President Joe Biden has commuted the sentence of a former Indiana health care executive who led a $19.4 million fraud scheme involving nursing homes owned by Marion County’s public health system.
Former American Senior Communities CEO James Burkhart was among nearly 1,500 people whose sentences Biden commuted Thursday as part of what the White House has described as the largest single-day act of clemency in modern history.
As the top executive of Indiana’s largest nursing home operator, Burkhart and several co-conspirators orchestrated a massive fraud and kickback scheme involving a web of shell companies. He then spent the money on private jets, vacation homes, diamond jewelry and gold bars. Most of the stolen money came from the Health & Hospital Corporation of Marion County, a public health agency that owns nursing homes and operates Eskenazi hospital.
Burkhart pleaded guilty in 2018 to conspiracy to commit fraud, conspiracy to violate the health care anti-kickback statute, and money laundering. He was sentenced to 9.5 years in federal prison.

Until the FBI raided his Carmel home in 2015, Burkhart was a major player in Indiana’s health care industry. He had millions of dollars in public money at his disposal thanks to an arrangement between American Senior Communities and the Health & Hospital Corp. of Marion County that allowed them to collect extra Medicaid money available only to publicly owned nursing homes.
He earned a salary of more than $1 million a year, not including the money he skimmed from sham contracts, and was a significant campaign contributor to both Republicans and Democrats. An FBI informant who wore a wire caught Burkhart boasting about how he spent “a lot of money on politicians.”
Attorneys for Burkhart did not immediately respond to messages from IndyStar.

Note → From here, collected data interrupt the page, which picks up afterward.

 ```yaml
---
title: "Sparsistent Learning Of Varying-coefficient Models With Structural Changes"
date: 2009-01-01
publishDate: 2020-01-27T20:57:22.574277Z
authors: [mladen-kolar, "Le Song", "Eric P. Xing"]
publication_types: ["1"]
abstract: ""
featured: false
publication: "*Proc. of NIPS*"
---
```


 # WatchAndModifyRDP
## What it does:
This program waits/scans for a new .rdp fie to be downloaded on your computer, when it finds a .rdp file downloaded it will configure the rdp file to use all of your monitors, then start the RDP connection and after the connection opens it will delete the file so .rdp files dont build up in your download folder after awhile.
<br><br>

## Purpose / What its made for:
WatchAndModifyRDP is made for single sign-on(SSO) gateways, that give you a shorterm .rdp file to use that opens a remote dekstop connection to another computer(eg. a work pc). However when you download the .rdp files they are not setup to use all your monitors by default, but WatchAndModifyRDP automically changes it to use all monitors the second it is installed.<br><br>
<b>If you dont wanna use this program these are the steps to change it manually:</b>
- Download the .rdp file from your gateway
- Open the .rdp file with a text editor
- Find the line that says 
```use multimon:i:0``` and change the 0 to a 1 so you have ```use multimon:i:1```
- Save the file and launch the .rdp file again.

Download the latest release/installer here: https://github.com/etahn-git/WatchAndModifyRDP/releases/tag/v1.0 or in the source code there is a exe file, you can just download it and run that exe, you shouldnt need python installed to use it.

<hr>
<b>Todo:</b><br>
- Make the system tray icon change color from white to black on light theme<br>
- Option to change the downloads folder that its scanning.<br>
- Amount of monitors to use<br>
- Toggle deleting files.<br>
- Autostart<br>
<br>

The White House and the U.S. Department of Justice did not provide explanations for individual commutations. But those whose sentences Biden commuted on Thursday had been placed on home confinement during the COVID-19 pandemic and “have successfully reintegrated into their families and communities,” according to a fact sheet from the White House.
The federal Bureau of Prisons website shows Burkhart, 60, was assigned to the residential reentry management field office in Detroit, which primarily manages federal offenders in halfway houses or on home confinement. His release date was listed as Sept. 22, 2025.
In all, Biden commuted the sentences of 1,499 people who have been serving their sentences at home for at least one year. He also pardoned 39 others convicted of nonviolent crimes, including one Indianapolis woman.